## EXERCISE GOAL
For the entries that follow, restate word for word the line containing "your GitHub profile.", the line containing "## 🌐Socials", and every line that lies between them.

━━━━━━━━

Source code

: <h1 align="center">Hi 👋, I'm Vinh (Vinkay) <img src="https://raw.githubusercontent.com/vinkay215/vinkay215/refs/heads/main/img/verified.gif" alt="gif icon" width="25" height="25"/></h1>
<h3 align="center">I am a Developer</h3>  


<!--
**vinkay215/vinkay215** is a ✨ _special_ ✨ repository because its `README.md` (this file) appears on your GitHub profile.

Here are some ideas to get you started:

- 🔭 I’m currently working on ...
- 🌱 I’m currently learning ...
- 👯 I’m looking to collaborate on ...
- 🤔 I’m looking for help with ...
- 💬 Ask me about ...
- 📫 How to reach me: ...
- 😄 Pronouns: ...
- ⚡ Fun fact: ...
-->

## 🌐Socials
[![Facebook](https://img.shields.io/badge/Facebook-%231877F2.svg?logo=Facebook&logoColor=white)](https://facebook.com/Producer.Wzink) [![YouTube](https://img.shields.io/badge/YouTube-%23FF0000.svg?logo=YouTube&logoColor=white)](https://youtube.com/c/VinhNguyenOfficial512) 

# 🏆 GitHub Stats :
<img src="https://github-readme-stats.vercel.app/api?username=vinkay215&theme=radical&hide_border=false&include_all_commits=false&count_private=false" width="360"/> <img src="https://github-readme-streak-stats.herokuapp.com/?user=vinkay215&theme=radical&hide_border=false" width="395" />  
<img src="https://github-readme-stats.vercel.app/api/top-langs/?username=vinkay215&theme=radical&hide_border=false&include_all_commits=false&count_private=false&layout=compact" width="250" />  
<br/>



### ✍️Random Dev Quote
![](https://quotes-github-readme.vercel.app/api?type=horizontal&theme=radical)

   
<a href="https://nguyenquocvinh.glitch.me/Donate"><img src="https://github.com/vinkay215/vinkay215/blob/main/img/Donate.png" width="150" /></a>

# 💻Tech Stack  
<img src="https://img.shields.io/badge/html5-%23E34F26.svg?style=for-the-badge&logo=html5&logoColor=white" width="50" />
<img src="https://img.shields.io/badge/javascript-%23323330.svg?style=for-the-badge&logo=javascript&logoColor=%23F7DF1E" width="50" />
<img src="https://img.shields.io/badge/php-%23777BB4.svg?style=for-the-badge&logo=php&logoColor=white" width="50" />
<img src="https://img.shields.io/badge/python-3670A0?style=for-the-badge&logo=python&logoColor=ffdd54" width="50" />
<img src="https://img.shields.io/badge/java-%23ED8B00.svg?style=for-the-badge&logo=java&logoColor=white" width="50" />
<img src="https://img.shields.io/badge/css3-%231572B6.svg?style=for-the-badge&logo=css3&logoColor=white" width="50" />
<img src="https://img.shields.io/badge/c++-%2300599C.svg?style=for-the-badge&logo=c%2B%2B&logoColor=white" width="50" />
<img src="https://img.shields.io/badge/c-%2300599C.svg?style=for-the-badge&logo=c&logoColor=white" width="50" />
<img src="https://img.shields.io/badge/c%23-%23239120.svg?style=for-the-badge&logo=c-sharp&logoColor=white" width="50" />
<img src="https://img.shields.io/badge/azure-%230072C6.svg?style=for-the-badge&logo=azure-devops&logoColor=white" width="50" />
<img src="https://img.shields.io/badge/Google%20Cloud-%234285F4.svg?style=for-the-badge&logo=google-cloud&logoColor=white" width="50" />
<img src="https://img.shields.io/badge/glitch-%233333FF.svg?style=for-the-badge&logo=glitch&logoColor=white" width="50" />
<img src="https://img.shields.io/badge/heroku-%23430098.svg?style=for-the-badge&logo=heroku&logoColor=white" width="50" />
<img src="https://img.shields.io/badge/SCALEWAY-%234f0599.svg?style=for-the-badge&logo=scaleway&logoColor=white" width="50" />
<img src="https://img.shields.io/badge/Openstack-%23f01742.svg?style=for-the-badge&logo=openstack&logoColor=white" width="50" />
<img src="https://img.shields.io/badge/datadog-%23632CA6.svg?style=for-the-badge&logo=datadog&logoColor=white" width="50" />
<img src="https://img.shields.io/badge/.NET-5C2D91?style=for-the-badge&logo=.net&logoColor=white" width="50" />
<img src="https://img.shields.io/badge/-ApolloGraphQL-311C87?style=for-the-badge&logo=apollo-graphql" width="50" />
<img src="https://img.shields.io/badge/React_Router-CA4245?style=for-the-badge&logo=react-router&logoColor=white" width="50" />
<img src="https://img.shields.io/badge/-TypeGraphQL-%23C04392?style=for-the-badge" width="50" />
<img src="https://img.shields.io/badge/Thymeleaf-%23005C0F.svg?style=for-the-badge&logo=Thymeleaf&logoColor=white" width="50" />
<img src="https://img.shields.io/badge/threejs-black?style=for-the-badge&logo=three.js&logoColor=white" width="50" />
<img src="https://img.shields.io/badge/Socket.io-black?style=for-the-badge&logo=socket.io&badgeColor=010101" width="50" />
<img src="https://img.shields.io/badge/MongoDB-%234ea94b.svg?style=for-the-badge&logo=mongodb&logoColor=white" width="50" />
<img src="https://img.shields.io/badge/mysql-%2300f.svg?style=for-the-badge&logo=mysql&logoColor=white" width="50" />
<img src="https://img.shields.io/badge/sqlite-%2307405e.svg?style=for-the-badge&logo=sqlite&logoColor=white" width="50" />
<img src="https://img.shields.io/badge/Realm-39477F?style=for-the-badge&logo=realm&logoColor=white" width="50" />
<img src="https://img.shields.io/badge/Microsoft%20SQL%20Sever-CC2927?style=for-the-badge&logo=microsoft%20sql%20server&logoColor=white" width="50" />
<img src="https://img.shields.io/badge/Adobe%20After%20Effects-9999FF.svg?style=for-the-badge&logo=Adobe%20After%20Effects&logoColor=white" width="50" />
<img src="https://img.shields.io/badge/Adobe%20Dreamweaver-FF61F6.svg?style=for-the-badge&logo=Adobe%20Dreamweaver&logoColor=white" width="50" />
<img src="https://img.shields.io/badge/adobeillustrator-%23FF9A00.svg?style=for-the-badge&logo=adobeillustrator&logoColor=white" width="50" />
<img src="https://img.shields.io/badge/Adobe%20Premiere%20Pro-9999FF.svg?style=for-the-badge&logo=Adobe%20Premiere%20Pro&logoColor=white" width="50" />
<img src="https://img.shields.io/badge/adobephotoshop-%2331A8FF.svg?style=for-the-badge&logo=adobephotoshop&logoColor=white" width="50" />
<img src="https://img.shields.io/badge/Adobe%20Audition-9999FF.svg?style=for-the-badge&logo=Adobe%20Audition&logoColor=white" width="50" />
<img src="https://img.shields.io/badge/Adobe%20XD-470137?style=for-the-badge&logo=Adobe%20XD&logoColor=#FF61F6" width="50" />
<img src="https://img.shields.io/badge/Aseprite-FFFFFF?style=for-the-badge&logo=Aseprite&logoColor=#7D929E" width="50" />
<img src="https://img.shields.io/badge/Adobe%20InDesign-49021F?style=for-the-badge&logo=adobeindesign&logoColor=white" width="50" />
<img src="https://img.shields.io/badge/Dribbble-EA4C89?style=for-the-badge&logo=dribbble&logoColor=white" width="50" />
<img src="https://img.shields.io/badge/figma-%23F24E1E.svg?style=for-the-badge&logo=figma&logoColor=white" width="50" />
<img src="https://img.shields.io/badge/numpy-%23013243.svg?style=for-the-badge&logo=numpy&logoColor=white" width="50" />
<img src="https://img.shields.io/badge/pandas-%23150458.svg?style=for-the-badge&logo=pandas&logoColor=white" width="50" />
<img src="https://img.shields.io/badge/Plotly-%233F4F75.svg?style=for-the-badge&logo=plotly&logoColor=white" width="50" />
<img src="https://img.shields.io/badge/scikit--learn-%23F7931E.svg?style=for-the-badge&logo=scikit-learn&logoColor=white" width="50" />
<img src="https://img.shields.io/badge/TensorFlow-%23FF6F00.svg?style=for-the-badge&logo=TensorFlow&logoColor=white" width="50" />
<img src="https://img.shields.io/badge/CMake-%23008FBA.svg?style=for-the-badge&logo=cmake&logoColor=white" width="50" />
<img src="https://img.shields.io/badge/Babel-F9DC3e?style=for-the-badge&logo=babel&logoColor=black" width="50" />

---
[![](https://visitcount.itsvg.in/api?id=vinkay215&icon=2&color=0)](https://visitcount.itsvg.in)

━━━━━━━━

## YOUR RESPONSE
**vinkay215/vinkay215** is a ✨ _special_ ✨ repository because its `README.md` (this file) appears on your GitHub profile.

Here are some ideas to get you started:

- 🔭 I’m currently working on ...
- 🌱 I’m currently learning ...
- 👯 I’m looking to collaborate on ...
- 🤔 I’m looking for help with ...
- 💬 Ask me about ...
- 📫 How to reach me: ...
- 😄 Pronouns: ...
- ⚡ Fun fact: ...
-->

## 🌐Socials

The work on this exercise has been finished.